Problem to work on: Search the records for "represents". Report every line where it occurs.

[Stored items]
--*--
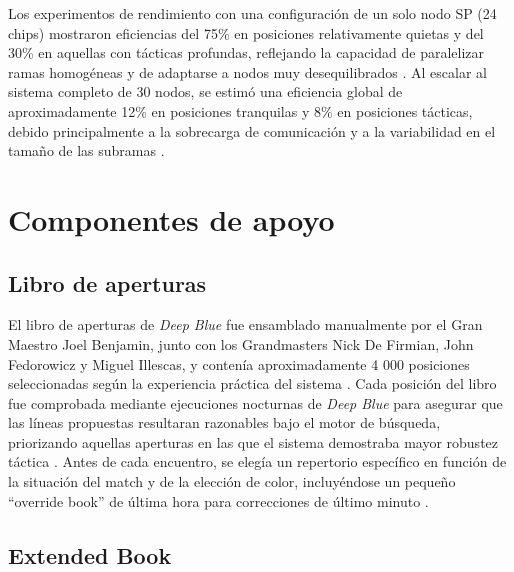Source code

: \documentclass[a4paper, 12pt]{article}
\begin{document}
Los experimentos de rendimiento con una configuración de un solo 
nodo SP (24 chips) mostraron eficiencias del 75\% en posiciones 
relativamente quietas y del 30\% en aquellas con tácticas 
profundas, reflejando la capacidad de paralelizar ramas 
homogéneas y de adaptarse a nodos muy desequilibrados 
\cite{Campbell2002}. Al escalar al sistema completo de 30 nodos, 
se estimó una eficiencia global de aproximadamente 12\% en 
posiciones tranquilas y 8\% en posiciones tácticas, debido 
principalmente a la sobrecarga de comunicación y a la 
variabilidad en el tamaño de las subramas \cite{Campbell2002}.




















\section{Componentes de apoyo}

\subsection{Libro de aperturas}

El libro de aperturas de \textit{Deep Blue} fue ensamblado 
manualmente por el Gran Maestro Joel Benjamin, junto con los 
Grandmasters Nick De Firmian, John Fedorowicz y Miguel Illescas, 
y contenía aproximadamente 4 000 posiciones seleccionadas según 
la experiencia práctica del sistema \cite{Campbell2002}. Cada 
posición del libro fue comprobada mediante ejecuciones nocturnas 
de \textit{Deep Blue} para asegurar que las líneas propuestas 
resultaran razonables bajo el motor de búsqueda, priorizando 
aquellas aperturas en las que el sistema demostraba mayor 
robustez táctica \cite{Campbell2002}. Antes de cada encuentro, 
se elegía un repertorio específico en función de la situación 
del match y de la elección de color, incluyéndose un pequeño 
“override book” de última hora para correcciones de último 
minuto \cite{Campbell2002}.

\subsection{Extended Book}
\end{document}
--*--
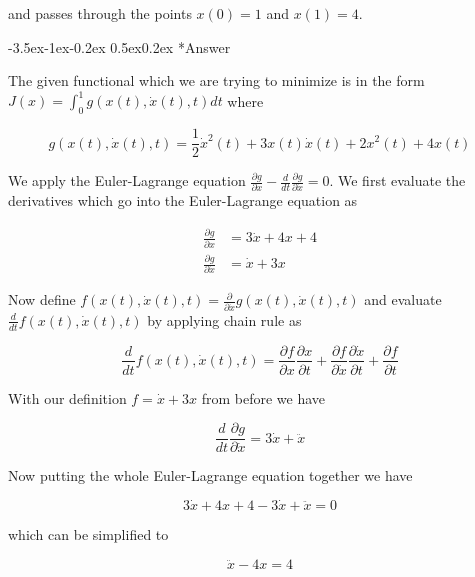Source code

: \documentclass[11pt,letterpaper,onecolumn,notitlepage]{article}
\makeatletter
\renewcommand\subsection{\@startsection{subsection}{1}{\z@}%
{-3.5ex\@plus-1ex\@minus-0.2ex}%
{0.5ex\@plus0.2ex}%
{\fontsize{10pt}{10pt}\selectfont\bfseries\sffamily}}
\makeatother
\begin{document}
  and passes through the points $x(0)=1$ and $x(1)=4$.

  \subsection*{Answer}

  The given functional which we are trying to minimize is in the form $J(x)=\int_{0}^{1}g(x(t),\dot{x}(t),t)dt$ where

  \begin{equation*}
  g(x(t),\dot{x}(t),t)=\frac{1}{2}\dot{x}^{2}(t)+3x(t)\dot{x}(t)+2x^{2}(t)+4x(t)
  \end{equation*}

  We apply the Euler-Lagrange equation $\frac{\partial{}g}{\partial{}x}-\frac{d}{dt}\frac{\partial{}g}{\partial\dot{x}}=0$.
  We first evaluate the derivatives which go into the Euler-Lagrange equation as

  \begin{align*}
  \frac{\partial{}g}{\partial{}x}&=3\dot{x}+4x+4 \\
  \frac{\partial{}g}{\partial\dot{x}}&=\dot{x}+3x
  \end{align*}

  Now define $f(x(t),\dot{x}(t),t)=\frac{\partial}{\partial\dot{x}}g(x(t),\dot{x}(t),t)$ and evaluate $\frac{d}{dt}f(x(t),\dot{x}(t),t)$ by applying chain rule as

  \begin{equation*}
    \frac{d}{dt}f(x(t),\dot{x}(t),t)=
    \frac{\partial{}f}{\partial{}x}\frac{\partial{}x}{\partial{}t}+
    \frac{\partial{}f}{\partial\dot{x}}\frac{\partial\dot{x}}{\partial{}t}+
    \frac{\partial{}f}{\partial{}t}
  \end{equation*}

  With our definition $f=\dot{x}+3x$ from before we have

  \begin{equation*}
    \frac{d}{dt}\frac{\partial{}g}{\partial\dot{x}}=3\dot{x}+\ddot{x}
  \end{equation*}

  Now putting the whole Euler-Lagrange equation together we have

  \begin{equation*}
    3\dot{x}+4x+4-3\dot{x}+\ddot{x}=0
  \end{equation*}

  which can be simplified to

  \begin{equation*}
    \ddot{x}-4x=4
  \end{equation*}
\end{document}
--*--
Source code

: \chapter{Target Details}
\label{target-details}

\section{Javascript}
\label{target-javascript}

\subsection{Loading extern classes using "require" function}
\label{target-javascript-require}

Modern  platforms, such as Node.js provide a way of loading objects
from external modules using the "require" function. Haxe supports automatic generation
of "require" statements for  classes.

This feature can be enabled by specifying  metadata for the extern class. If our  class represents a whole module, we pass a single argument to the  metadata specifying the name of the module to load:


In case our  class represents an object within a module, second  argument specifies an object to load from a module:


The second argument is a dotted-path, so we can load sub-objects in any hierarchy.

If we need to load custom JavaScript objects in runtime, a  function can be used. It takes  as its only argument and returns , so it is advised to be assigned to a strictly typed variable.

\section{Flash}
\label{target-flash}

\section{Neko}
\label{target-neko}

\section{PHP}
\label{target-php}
--*--
Response for this exercise:
This feature can be enabled by specifying  metadata for the extern class. If our  class represents a whole module, we pass a single argument to the  metadata specifying the name of the module to load:
In case our  class represents an object within a module, second  argument specifies an object to load from a module:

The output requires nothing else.